BigR is a sulfide sensor that regulates a sulfur transferase/dioxygenase required for aerobic respiration of plant bacteria under sulfide stress.

To cope with toxic levels of H2S, the plant pathogens Xylella fastidiosa and Agrobacterium tumefaciens employ the bigR operon to oxidize H2S into sulfite. The bigR operon is regulated by the transcriptional repressor BigR and it encodes a bifunctional sulfur transferase (ST) and sulfur dioxygenase (SDO) enzyme, Blh, required for H2S oxidation and bacterial growth under hypoxia. However, how Blh operates to enhance bacterial survival under hypoxia and how BigR is deactivated to derepress operon transcription is unknown.
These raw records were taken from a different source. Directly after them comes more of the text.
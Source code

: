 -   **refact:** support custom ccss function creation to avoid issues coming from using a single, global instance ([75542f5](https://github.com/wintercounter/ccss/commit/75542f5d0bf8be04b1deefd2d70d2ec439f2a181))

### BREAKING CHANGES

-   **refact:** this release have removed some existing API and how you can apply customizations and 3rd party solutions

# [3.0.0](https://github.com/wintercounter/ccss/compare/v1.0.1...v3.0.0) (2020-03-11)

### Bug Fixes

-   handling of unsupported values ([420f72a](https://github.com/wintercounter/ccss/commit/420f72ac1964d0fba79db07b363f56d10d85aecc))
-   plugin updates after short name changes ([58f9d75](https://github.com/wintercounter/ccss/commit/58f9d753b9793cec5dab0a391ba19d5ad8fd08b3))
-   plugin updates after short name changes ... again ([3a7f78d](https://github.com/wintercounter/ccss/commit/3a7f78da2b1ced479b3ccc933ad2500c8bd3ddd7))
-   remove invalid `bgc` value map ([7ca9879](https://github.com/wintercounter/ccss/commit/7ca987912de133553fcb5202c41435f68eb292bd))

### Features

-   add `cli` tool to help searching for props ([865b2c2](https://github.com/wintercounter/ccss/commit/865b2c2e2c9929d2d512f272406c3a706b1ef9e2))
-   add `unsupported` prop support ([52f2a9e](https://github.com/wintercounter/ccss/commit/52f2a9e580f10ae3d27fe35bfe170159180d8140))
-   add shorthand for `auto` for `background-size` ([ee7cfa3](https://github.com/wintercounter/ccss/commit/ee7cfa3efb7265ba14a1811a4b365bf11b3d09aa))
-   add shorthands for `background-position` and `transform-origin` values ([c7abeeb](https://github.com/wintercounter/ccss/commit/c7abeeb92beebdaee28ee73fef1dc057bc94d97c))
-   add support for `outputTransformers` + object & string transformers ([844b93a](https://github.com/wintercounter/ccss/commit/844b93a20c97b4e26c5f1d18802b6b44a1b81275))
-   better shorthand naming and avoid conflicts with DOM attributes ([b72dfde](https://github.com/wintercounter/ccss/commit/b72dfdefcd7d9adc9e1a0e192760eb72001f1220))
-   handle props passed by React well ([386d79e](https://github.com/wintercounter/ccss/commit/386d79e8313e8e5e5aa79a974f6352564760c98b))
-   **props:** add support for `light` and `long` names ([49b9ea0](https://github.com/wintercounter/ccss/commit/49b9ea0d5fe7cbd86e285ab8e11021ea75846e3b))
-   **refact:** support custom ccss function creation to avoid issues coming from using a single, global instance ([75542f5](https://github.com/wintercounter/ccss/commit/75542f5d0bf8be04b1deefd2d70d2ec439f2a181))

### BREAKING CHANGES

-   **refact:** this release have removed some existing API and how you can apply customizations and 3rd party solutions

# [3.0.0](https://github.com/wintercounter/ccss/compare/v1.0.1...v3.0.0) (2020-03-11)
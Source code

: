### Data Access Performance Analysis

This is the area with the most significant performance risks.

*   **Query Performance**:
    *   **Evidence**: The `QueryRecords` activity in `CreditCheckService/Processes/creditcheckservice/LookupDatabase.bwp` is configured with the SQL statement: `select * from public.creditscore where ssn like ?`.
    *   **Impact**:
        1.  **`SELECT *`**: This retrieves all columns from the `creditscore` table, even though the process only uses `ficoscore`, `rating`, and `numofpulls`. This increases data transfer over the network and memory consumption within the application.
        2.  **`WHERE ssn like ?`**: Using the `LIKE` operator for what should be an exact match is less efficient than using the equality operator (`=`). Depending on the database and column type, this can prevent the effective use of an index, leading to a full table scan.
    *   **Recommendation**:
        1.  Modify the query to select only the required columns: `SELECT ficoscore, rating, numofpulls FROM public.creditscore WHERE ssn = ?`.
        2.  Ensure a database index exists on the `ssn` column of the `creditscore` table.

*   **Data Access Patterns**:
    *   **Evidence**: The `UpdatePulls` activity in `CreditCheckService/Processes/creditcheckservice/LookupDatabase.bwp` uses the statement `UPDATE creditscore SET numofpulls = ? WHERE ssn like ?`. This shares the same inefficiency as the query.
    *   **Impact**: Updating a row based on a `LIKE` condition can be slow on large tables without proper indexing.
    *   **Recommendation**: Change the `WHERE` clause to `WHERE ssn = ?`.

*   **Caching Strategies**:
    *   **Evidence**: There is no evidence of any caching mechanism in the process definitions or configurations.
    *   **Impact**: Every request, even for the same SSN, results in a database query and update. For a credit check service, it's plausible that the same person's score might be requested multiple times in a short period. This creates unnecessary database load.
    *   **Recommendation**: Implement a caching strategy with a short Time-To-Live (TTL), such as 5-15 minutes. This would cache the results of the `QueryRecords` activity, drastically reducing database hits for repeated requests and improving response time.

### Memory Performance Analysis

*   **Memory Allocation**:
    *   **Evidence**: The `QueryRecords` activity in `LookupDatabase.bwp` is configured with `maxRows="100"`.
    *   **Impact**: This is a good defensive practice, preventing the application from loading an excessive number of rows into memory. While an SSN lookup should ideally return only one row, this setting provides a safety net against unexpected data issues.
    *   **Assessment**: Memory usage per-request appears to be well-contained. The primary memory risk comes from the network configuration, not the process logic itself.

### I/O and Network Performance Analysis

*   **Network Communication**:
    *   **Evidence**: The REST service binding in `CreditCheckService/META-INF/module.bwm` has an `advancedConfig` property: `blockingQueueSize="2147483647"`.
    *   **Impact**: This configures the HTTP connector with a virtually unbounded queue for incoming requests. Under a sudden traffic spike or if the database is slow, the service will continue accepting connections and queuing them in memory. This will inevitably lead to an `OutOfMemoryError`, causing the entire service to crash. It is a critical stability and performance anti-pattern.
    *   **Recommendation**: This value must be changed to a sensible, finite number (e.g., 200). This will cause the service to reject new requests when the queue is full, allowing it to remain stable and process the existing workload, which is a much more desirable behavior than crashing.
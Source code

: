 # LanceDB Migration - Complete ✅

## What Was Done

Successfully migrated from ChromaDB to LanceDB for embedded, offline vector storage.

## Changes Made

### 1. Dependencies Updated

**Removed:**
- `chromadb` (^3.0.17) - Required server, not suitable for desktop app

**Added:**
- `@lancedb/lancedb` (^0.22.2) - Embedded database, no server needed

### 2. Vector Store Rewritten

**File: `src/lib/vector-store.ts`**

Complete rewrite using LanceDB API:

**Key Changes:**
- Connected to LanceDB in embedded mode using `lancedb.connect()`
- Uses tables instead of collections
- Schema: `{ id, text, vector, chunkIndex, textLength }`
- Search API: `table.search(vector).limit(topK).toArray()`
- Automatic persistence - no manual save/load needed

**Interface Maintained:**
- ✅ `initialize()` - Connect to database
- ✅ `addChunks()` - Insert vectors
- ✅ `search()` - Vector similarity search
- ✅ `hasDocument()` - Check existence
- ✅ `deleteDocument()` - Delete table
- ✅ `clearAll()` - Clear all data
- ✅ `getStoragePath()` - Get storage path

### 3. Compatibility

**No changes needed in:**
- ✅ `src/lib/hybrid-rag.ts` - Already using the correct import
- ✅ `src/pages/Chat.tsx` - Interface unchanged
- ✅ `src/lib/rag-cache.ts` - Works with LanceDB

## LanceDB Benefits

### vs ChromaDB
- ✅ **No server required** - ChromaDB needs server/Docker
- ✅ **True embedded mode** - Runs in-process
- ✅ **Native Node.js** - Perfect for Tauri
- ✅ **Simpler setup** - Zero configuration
Here, we show that the ST and SDO activities of Blh are in vitro coupled and necessary to oxidize sulfide into sulfite, and that Blh is critical to maintain the oxygen flux during A. tumefaciens respiration when oxygen becomes limited to cells. We also show that H2S and polysulfides inactivate BigR leading to operon transcription. Moreover, we show that sulfite, which is produced by Blh in the ST and SDO reactions, is toxic to Citrus sinensis and that X. fastidiosa-infected plants accumulate sulfite and higher transcript levels of sulfite detoxification enzymes, suggesting that they are under sulfite stress. These results indicate that BigR acts as a sulfide sensor in the H2S oxidation mechanism that allows pathogens to colonize plant tissues where oxygen is a limiting factor.